İki hafta önce
Fenerbahçe Antep deplasmanında 0-5 kazanırken ilk yarıda ki açık futbolu herkes
eleştirmiş Antepli futbolcuların beceriksizliği o kötü futbola cezanın
kesilmesine engel olmuştu. Ancak İsmail KARTAL'A o maçtan sonra bir haller
oldu. İkinci yarıda ki oyunun üzerine o kadar düştü ki. O maçta skor elde
edilmişken oyuna giren Selçuk'un maçı 5 farka götüren baş faktör olduğunu
zannetti herhalde.
Antep deplasmanına
Topal, Emre, Diego ileride Kuyt, Sow ve Emenike ile çıkan Kartal, evinde ki
Akhisar maçına ise Diego'yu kenara alarak Meireles'li kadroyla başladı.

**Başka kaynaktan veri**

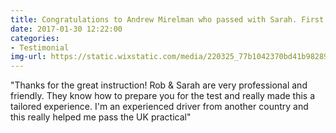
 ```yaml
---
title: Congratulations to Andrew Mirelman who passed with Sarah. First time with only 3 x minors.
date: 2017-01-30 12:22:00
categories:
- Testimonial
img-url: https://static.wixstatic.com/media/220325_77b1042370bd41b98289fec3fb951b05~mv2.jpg/v1/fill/w_330,h_227,al_c,q_80,usm_0.66_1.00_0.01/220325_77b1042370bd41b98289fec3fb951b05~mv2.webp
---
```


"Thanks for the great instruction! Rob & Sarah are very professional and friendly. They know how to prepare you for the test and really made this a tailored experience.  I'm an experienced driver from another country and this really helped me pass the UK practical"
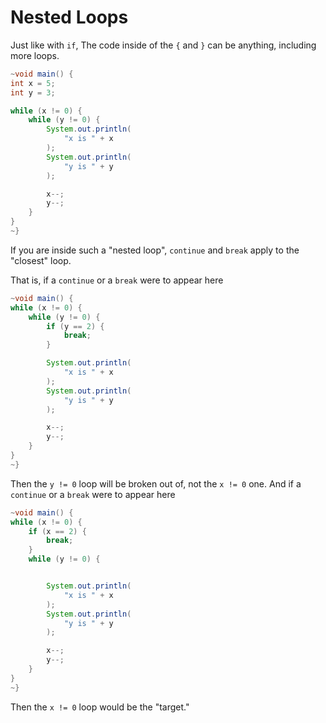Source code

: # Nested Loops

Just like with `if`, The code inside of the `{` and `}` can be anything, including more loops.

```java
~void main() {
int x = 5;
int y = 3;

while (x != 0) {
    while (y != 0) {
        System.out.println(
            "x is " + x
        );
        System.out.println(
            "y is " + y
        );

        x--;
        y--;
    }
}
~}
```

If you are inside such a "nested loop", `continue` and `break` apply to the
"closest" loop.

That is, if a `continue` or a `break` were to appear here

```java
~void main() {
while (x != 0) {
    while (y != 0) {
        if (y == 2) {
            break;
        }

        System.out.println(
            "x is " + x
        );
        System.out.println(
            "y is " + y
        );

        x--;
        y--;
    }
}
~}
```

Then the `y != 0` loop will be broken out of, not the `x != 0` one.
And if a `continue` or a `break` were to appear here

```java
~void main() {
while (x != 0) {
    if (x == 2) {
        break;
    }
    while (y != 0) {


        System.out.println(
            "x is " + x
        );
        System.out.println(
            "y is " + y
        );

        x--;
        y--;
    }
}
~}
```

Then the `x != 0` loop would be the "target."

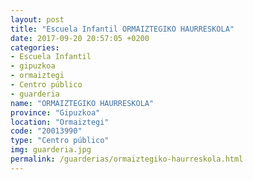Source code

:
 ```yaml
---
layout: post
title: "Escuela Infantil ORMAIZTEGIKO HAURRESKOLA"
date: 2017-09-20 20:57:05 +0200
categories:
- Escuela Infantil
- gipuzkoa
- ormaiztegi
- Centro público
- guarderia
name: "ORMAIZTEGIKO HAURRESKOLA"
province: "Gipuzkoa"
location: "Ormaiztegi"
code: "20013990"
type: "Centro público"
img: guarderia.jpg
permalink: /guarderias/ormaiztegiko-haurreskola.html
---
```

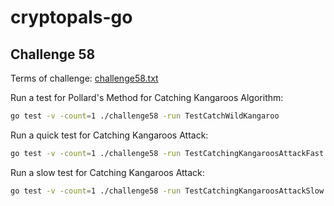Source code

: # cryptopals-go

## Challenge 58

Terms of challenge: [challenge58.txt](./tasks/challenge58.txt)

Run a test for Pollard's Method for Catching Kangaroos Algorithm:

```sh
go test -v -count=1 ./challenge58 -run TestCatchWildKangaroo
```


Run a quick test for Catching Kangaroos Attack:

```sh
go test -v -count=1 ./challenge58 -run TestCatchingKangaroosAttackFast
```

Run a slow test for Catching Kangaroos Attack:

```sh
go test -v -count=1 ./challenge58 -run TestCatchingKangaroosAttackSlow
```
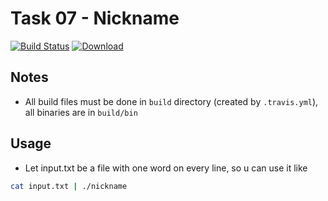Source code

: # Task 07 - Nickname
[![Build Status](https://travis-ci.com/mkvdv/otus-cpp-2018.svg?branch=task07_2)](https://travis-ci.com/mkvdv/otus-cpp-2018)
[![Download](https://api.bintray.com/packages/mkvdv/otus07_2/nickname/images/download.svg)](https://bintray.com/mkvdv/otus07_2/nickname/_latestVersion)

## Notes
* All build files must be done in `build` directory (created by `.travis.yml`), all binaries are in `build/bin`

## Usage

* Let input.txt be a file with one word on every line, so u can use it like
```bash
cat input.txt | ./nickname 
```
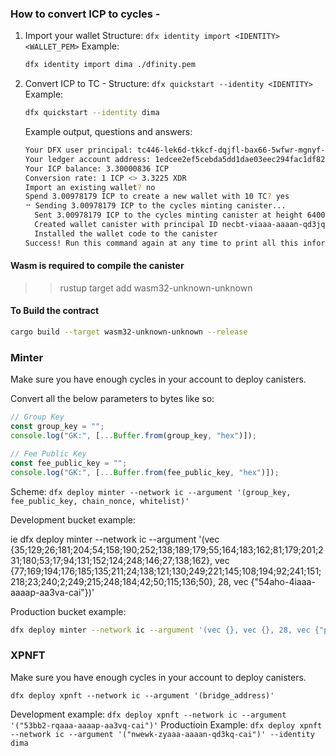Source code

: ### How to convert ICP to cycles -
1. Import your wallet 
   Structure: `dfx identity import <IDENTITY> <WALLET_PEM>`
    Example:
   ```bash
   dfx identity import dima ./dfinity.pem
   ```

2. Convert ICP to TC - 
   Structure: `dfx quickstart --identity <IDENTITY>`
   Example:
   ```bash
   dfx quickstart --identity dima
   ```
   Example output, questions and answers:
   ```bash
   Your DFX user principal: tc446-lek6d-tkkcf-dqjfl-bax66-5wfwr-mgnyf-6u3dr-4ibue-zky4o-6qe
   Your ledger account address: 1edcee2ef5cebda5dd1dae03eec294fac1df8258e7ef600bfd9efacb24caae9b
   Your ICP balance: 3.30000836 ICP
   Conversion rate: 1 ICP <> 3.3225 XDR
   Import an existing wallet? no
   Spend 3.00978179 ICP to create a new wallet with 10 TC? yes
   ⠒ Sending 3.00978179 ICP to the cycles minting canister...
     Sent 3.00978179 ICP to the cycles minting canister at height 6400579
     Created wallet canister with principal ID necbt-viaaa-aaaan-qd3jq-cai
     Installed the wallet code to the canister
   Success! Run this command again at any time to print all this information again.
   ```

#### Wasm is required to compile the canister
>> rustup target add wasm32-unknown-unknown

#### To Build the contract
```bash
cargo build --target wasm32-unknown-unknown --release
```

### Minter

Make sure you have enough cycles in your account to deploy canisters.

Convert all the below parameters to bytes like so: 
```ts 
// Group Key
const group_key = "";
console.log("GK:", [...Buffer.from(group_key, "hex")]);

// Fee Public Key
const fee_public_key = "";
console.log("GK:", [...Buffer.from(fee_public_key, "hex")]);
```

Scheme:
`dfx deploy minter --network ic --argument '(group_key, fee_public_key, chain_nonce, whitelist)'`

Development bucket example:

ie dfx deploy minter --network ic --argument '(vec {35;129;26;181;204;54;158;190;252;138;189;179;55;164;183;162;81;179;201;231;180;53;17;94;131;152;124;248;146;27;138;162}, vec {77;169;194;176;185;135;211;24;138;121;130;249;221;145;108;194;92;241;151;218;23;240;2;249;215;248;184;42;50;115;136;50}, 28, vec {"54aho-4iaaa-aaaap-aa3va-cai"})'

Production bucket example:

```bash
dfx deploy minter --network ic --argument '(vec {}, vec {}, 28, vec {"pk6rk-6aaaa-aaaae-qaazq-cai";"bzsui-sqaaa-aaaah-qce2a-cai";"oeee4-qaaaa-aaaak-qaaeq-cai";"dhiaa-ryaaa-aaaae-qabva-cai";"skjpp-haaaa-aaaae-qac7q-cai";"bxdf4-baaaa-aaaah-qaruq-cai";"rw623-hyaaa-aaaah-qctcq-cai";"e3izy-jiaaa-aaaah-qacbq-cai";"vlhm2-4iaaa-aaaam-qaatq-cai";"5movr-diaaa-aaaak-aaftq-cai";"yrdz3-2yaaa-aaaah-qcvpa-cai";"3mttv-dqaaa-aaaah-qcn6q-cai";"ugdkf-taaaa-aaaak-acoia-cai";"3vdxu-laaaa-aaaah-abqxa-cai";"4ggk4-mqaaa-aaaae-qad6q-cai";"gtb2b-tiaaa-aaaah-qcxca-cai";"j3dqa-byaaa-aaaah-qcwfa-cai";"txr2a-fqaaa-aaaah-qcmkq-cai";"txr2a-fqaaa-aaaah-qcmkq-cai"})' --identity dima
```

### XPNFT

Make sure you have enough cycles in your account to deploy canisters.

`dfx deploy xpnft --network ic --argument '(bridge_address)'`

Development example:
`dfx deploy xpnft --network ic --argument '("53bb2-rqaaa-aaaap-aa3vq-cai")'`
Productioin Example:
`dfx deploy xpnft --network ic --argument '("nwewk-zyaaa-aaaan-qd3kq-cai")' --identity dima`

Hatırlanacağı üzere skor olarak gerideyken de maçı Antep'te ki etkiyi yapması
için sanırım Selçuk yine oyuna girdi bu kez oyundan çıkan ise Emre oldu. Geçen
hafta iki asist yapan ancak yedek kulübesinde kalan Diego ise oyuna ancak
80.dakikada girebildi. Maçı da Fenerbahçe kaybetti.
Cumartesi gününe geri
dönersek eğer bu sene en yumuşak takım kim diye sorsanız ilk olarak Konya
derim. Hatta Akhisar ile Konya arasında kalır yine de Konya derim. İşte
Fenerbahçe ligin bu en yumuşak takımına yani sertlik değil futbol oynamak
isteyen takımına karşı deplasman maçına orta sahada Meireles, Topal ve Selçuk
ile orta saha ile başladı. İleri 3'lü de değişmedi yani Emenike, Sow ve Kuyt
ile başlanıldı. Hatalı olarak görsem de anlamaya çalışalım. Konya
deplasmanındasınız haftaya büyük bir derbi var ve mutlak kazanmanız lazım bir
maça çıkıyorsunuz. Takımı 7 savunma oyuncusu ile çıkarıyorsunuz yani takıma
dediğiniz ilk şey gol yemeyin. Ancak henüz 10 dakika olmadan Mert'in hatası ile
2 pozisyon veriyorsunuz 1 tanesi de golle sonuçlanıyor. Artık maç öncesinde
kurduğunuz taktik sadece çöp oluyor. Mecburen B planına geçmek lazım. Yani skor
bulmak lazım. Ancak orta saha ile forvet arasında ki bağı maçın başında siz
koparmışsınız. Emenike, Sow ve Kuyt başka bir futbol oynuyor. Topal, Meireles
ve Selçuk başka bir bölgede başka bir futbol oynuyor. Bu kopukluğu gidermek
için ilk değişiklik ise Emre ve Selçuk değişikliği oluyor. Takım biraz daha
toplanıyor ancak yeterli değil. Golü bir duran toptan bulan Fenerbahçe daha
fazlası için bastıramıyor. Bu kadar yumuşak bir takımı bile ısıramıyordu. İsmail
KARTAL'DAN yine Diego hamlesi geldi. Yine dakikalar 80'i gösteriyordu. Emenike
yerine Diego girdi.
Devre arasında Aziz
YILDIRIM yine basını haşlamaya çalıştığı kendi karakterine uygun saçmalarken
Diego için teklifler geldiğini ancak ondan çok umutlu olduğunu toparlayacağını
söylüyordu. Ama ne hikmettir o Diego skor lazımken bile ancak maçların son 10
dakikasında süre bulabiliyor. Haliyle de faydalı olamıyor. Takım iki haftada 5
puan kaybetti ve yine söylüyorum ŞAMPİYONLUK GİDİYOR.
Ve diğer yandan
Emenike meselesi. Bu hafta geçen hafta ki kadar dramatik goller kaçırmadı belki
ama geçen haftadan değişen bir şey yine yok. Fenerbahçe gibi büyük olduğunu
iddia eden bir takımın forveti bitiricilik konusunda bu kadar özürlü olamaz. Onun
bu kötü oyunu Sow'u da bozuyor. Ancak İsmail KARTAL ısrarla onu kazanmak için
oynatıyor. Ama farkında değil galiba kendi kredisini tüketiyor.
Haftaya Galatasaray
maçı var. Geçen hafta Akhisar'a karşı oynanan oyun yeter de artar bile ancak o
oyunun oynanabileceğine dair umut az. Fenerbahçe'nin kaderi bu hafta belli
olacak kazanırsa yola devam, beraberlik ve mağlubiyet ligi Fenerbahçe için
bitirir.
Hafta içinde kupa maçı var. Mersin
deplasmanında ancak herkesin aklında eminim Galatasaray derbisi olacak.